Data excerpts
####

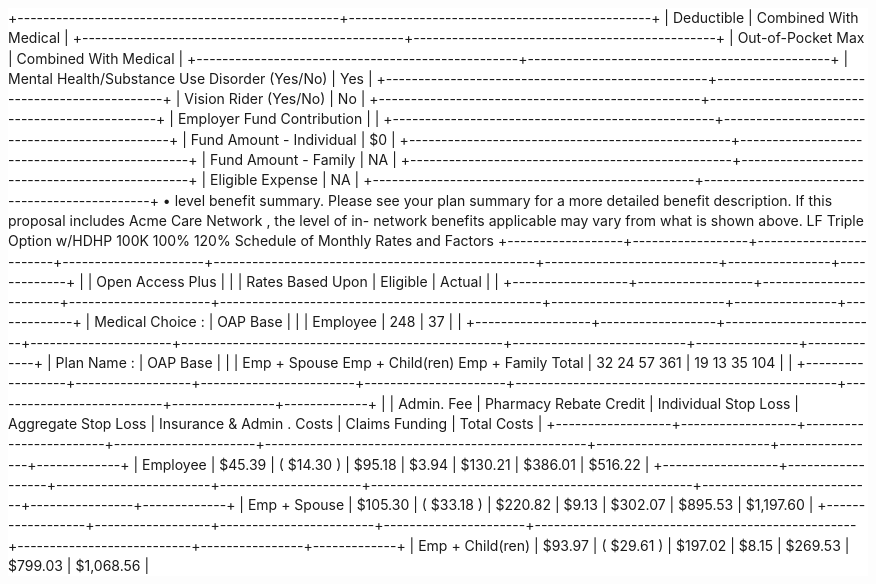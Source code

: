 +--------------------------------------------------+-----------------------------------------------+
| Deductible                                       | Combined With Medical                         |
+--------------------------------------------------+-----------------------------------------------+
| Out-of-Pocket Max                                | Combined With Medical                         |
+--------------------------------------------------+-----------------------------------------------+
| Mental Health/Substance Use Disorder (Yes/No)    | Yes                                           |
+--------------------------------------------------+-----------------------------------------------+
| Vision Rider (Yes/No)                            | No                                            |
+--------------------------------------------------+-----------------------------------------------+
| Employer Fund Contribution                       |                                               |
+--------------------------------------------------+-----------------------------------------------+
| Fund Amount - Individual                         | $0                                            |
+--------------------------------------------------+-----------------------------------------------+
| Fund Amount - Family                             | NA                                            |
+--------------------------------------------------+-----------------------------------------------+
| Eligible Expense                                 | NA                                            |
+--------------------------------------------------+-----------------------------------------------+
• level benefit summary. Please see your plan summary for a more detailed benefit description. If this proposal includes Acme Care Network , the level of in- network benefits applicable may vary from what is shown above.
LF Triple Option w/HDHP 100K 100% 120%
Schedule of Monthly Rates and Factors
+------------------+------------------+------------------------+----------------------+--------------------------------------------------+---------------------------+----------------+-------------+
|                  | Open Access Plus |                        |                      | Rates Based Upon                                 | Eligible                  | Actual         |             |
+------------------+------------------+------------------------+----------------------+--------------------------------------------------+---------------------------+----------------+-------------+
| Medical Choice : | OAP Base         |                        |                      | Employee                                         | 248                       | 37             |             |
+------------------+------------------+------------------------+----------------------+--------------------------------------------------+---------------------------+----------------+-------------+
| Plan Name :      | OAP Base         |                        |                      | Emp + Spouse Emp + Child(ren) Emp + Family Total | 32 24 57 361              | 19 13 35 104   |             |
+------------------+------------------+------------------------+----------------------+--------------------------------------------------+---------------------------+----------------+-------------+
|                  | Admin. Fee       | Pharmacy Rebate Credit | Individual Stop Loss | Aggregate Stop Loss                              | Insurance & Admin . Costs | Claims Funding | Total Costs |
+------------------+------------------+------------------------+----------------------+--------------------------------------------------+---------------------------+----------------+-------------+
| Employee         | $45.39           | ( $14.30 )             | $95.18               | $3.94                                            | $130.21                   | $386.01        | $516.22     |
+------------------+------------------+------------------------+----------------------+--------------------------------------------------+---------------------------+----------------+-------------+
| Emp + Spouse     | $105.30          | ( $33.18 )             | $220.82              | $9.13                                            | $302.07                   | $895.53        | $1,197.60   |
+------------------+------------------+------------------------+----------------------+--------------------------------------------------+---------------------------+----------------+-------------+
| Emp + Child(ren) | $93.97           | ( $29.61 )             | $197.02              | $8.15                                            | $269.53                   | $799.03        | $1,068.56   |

####

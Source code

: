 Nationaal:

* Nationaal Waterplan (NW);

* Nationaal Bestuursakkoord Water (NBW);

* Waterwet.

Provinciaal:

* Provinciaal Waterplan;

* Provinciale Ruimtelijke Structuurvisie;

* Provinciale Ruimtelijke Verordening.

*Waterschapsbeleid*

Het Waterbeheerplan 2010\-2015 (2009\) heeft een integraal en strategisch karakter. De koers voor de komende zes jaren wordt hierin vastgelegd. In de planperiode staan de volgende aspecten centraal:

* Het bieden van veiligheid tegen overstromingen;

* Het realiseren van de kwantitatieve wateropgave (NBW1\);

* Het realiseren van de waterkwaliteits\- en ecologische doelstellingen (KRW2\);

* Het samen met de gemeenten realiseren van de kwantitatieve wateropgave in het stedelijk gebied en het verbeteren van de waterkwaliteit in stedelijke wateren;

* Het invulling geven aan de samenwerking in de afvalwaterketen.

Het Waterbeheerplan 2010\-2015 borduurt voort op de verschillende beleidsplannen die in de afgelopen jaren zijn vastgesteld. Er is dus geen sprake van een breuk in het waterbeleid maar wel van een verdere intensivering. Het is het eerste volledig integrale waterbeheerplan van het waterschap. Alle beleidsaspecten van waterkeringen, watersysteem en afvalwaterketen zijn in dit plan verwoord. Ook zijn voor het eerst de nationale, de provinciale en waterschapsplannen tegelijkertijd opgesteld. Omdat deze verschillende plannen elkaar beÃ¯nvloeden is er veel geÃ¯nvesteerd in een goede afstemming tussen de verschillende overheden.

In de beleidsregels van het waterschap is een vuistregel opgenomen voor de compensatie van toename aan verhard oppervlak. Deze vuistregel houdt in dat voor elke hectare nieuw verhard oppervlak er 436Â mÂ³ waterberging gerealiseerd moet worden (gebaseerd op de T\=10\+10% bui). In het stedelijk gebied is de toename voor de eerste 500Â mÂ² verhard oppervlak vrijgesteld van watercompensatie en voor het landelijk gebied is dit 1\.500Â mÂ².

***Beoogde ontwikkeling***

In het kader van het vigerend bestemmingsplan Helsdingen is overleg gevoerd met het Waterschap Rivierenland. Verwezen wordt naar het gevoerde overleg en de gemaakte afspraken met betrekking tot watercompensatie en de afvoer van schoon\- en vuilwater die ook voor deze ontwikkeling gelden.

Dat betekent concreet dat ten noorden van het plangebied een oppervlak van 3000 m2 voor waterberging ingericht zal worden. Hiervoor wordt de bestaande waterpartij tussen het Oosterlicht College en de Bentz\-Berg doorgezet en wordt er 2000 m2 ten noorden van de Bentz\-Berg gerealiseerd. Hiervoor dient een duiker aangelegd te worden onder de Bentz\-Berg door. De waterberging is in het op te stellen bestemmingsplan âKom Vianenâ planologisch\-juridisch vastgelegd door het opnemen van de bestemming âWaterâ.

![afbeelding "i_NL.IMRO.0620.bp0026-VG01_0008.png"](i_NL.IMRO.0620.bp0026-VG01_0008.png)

####

◆ Task objective ◆
Select every line above that contains the word "kwantitatieve", and copy it.

◆ Written solution ◆
* Het realiseren van de kwantitatieve wateropgave (NBW1\);
* Het samen met de gemeenten realiseren van de kwantitatieve wateropgave in het stedelijk gebied en het verbeteren van de waterkwaliteit in stedelijke wateren;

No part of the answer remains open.